I can't seem to figure out where it says what my sound chip is.


----------



## dai (Jul 2, 2004)

*Re: Sound Drivers request (INTEL)*

try no.7


----------



## KUiil (May 28, 2008)

*Re: Sound Drivers request (INTEL)*



dai said:


> try no.7


What's the full name of the driver I'm supposed to be downloading for my sound chip?


----------



## dai (Jul 2, 2004)

*Re: Sound Drivers request (INTEL)*

7. Audio: ADI* 1985 Driver

Integrated audio driver for Intel® Desktop Boards using AC '97 processing with the Analog Devices (ADI) codec. 

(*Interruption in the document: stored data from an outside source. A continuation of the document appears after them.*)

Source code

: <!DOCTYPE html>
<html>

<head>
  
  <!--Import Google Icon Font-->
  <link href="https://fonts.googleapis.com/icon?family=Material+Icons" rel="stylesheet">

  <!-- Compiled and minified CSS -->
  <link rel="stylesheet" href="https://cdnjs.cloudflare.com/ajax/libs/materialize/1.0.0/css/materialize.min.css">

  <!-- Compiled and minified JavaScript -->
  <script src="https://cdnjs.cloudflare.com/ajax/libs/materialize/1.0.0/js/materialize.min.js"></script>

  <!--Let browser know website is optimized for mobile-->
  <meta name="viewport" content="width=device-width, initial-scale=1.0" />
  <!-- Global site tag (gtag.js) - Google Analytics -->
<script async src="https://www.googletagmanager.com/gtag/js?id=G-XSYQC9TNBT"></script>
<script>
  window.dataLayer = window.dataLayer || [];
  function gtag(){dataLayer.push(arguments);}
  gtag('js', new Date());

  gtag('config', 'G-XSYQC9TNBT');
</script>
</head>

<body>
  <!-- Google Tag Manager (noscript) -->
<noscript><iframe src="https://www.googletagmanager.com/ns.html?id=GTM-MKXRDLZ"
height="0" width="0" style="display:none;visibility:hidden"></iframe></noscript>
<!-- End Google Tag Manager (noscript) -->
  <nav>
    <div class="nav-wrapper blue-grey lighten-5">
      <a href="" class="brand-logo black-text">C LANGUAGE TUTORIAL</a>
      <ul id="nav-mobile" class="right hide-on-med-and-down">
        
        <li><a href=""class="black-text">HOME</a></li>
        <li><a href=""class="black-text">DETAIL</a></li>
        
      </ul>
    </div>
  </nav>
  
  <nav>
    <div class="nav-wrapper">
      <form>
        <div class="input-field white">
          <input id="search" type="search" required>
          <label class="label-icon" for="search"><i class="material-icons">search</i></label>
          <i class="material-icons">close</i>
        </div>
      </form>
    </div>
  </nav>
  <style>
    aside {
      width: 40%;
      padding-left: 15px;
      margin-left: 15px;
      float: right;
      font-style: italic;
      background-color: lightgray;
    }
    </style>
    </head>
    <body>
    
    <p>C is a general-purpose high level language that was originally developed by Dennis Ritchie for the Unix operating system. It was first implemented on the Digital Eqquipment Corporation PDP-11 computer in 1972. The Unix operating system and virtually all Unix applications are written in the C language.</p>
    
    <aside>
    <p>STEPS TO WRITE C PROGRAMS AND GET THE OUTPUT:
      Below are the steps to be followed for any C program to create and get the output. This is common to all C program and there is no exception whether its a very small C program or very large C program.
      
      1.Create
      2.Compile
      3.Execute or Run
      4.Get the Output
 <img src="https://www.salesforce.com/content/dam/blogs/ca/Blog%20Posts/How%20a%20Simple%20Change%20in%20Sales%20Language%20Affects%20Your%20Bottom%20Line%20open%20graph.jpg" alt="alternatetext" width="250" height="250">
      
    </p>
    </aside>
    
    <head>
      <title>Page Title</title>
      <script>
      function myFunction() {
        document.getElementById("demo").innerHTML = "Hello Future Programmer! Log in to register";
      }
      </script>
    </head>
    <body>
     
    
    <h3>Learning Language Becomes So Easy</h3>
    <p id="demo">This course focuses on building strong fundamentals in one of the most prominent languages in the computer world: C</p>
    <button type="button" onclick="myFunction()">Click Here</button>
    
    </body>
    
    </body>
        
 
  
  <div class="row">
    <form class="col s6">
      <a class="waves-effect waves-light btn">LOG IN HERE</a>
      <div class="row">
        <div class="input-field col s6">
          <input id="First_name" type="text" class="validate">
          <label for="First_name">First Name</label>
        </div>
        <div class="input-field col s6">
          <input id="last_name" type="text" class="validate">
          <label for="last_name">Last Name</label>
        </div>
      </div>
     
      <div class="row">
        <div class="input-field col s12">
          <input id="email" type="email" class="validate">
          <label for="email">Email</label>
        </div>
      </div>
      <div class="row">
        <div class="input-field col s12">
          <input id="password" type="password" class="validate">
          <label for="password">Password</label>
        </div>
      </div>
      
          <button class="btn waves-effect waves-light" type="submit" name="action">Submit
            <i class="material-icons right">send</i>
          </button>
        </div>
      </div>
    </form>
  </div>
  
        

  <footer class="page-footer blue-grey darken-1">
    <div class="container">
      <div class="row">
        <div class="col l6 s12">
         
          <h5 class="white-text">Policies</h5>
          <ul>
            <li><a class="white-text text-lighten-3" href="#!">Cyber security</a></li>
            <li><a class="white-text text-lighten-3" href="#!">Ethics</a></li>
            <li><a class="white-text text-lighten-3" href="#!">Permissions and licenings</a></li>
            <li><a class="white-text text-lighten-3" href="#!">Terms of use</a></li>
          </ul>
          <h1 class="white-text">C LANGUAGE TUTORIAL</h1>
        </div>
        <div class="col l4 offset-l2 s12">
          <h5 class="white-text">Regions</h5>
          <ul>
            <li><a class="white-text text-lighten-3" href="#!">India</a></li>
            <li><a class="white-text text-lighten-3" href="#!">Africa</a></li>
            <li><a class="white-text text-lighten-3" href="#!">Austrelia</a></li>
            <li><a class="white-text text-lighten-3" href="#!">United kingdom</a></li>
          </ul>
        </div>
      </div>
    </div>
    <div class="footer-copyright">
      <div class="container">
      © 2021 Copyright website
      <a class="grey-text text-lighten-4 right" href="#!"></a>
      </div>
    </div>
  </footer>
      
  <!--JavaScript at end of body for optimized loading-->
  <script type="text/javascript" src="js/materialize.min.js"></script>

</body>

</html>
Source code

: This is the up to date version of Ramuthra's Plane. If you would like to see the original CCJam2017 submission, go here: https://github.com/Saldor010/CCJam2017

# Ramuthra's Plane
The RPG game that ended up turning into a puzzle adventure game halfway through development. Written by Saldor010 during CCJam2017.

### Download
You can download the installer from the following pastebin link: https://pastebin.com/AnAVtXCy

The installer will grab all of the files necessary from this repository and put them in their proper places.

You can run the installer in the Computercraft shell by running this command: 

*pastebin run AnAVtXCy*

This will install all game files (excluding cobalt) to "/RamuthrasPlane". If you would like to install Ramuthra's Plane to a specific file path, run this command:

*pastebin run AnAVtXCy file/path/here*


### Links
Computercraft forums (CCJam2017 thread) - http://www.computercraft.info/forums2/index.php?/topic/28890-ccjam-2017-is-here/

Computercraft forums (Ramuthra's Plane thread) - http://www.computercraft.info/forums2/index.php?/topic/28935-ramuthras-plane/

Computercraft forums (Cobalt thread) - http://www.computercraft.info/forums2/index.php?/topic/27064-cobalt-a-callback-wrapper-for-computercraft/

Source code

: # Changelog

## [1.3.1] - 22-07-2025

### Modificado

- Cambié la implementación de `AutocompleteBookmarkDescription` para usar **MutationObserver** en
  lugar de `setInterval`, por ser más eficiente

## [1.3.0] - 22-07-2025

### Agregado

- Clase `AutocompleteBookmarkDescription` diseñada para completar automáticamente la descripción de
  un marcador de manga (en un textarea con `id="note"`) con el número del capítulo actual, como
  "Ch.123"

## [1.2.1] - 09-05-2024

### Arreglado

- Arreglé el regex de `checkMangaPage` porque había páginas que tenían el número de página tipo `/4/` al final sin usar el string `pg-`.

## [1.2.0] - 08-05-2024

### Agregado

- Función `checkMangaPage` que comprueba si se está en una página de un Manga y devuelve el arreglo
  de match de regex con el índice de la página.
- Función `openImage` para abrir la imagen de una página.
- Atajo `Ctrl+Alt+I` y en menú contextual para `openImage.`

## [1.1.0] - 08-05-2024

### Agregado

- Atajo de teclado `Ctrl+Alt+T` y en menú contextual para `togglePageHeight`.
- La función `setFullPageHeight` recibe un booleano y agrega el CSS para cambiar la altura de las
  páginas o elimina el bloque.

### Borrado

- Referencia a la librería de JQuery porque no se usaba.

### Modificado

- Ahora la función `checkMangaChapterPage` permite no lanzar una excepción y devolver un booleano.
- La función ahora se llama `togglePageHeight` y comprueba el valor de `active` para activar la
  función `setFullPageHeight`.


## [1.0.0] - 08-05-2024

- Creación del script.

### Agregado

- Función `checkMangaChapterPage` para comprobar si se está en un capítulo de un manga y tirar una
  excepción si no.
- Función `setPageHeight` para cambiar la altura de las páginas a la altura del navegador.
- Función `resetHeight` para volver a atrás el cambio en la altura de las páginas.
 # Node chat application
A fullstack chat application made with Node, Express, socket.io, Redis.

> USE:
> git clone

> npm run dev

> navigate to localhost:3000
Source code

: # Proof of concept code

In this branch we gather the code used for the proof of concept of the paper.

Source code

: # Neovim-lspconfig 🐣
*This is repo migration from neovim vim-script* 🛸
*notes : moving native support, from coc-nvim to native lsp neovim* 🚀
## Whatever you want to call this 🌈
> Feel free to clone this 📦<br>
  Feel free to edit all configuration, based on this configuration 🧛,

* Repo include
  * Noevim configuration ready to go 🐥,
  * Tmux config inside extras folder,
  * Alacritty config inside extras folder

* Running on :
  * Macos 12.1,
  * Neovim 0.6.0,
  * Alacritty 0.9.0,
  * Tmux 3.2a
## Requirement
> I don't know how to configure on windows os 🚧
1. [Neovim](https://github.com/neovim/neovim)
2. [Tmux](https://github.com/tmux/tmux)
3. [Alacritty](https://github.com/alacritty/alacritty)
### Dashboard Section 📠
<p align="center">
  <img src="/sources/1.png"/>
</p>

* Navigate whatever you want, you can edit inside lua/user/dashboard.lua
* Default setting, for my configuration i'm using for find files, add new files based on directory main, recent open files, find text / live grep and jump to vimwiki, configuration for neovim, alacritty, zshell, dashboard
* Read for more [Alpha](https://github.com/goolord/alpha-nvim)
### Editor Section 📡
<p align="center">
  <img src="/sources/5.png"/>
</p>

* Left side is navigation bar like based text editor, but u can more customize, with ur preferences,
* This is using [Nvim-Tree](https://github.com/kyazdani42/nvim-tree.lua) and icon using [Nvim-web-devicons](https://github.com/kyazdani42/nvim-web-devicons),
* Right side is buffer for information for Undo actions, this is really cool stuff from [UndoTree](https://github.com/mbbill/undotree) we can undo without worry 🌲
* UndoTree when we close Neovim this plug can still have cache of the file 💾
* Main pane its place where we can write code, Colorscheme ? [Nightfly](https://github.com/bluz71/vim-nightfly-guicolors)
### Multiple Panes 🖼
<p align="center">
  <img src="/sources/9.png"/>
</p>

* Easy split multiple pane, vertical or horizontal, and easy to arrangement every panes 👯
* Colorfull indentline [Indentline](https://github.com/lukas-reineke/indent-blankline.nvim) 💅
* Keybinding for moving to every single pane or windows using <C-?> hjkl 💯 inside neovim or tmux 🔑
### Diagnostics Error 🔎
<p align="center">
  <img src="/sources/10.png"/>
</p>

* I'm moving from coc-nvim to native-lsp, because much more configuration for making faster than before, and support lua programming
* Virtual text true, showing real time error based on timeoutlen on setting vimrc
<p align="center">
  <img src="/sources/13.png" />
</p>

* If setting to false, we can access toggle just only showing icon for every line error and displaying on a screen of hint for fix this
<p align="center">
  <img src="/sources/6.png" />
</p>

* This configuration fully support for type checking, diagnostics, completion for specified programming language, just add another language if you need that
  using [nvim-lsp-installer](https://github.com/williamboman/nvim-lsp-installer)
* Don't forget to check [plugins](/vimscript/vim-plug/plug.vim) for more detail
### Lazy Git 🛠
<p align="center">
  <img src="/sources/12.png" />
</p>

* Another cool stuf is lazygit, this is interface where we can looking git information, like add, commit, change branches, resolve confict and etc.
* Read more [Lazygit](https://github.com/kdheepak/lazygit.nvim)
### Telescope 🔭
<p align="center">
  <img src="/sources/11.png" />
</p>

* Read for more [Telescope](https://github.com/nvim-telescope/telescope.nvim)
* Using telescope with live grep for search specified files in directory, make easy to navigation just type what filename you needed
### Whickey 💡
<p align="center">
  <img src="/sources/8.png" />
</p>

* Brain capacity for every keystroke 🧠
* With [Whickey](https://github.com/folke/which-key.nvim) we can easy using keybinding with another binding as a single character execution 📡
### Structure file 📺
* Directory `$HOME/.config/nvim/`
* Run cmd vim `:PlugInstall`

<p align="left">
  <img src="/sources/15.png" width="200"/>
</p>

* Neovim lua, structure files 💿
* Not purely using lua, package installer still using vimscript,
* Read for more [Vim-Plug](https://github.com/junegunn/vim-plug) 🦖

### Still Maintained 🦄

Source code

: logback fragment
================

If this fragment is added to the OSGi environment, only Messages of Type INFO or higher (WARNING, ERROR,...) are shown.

8. Audio: Realtek* ALCxxx Driver

Installs the audio driver for Intel® Desktop Boards with Intel® High Definition Audio and the Realtek* codec. (WHQL certified)


----------



## KUiil (May 28, 2008)

*Re: Sound Drivers request (INTEL)*



dai said:


> 7. Audio: ADI* 1985 Driver
> 
> Integrated audio driver for Intel® Desktop Boards using AC '97 processing with the Analog Devices (ADI) codec.
> 
> ...


#7 worked. Sound is there.
Thank you for your help dai.


----------



## dai (Jul 2, 2004)

*Re: Sound Drivers request (INTEL)*

glad you have it sorted


----------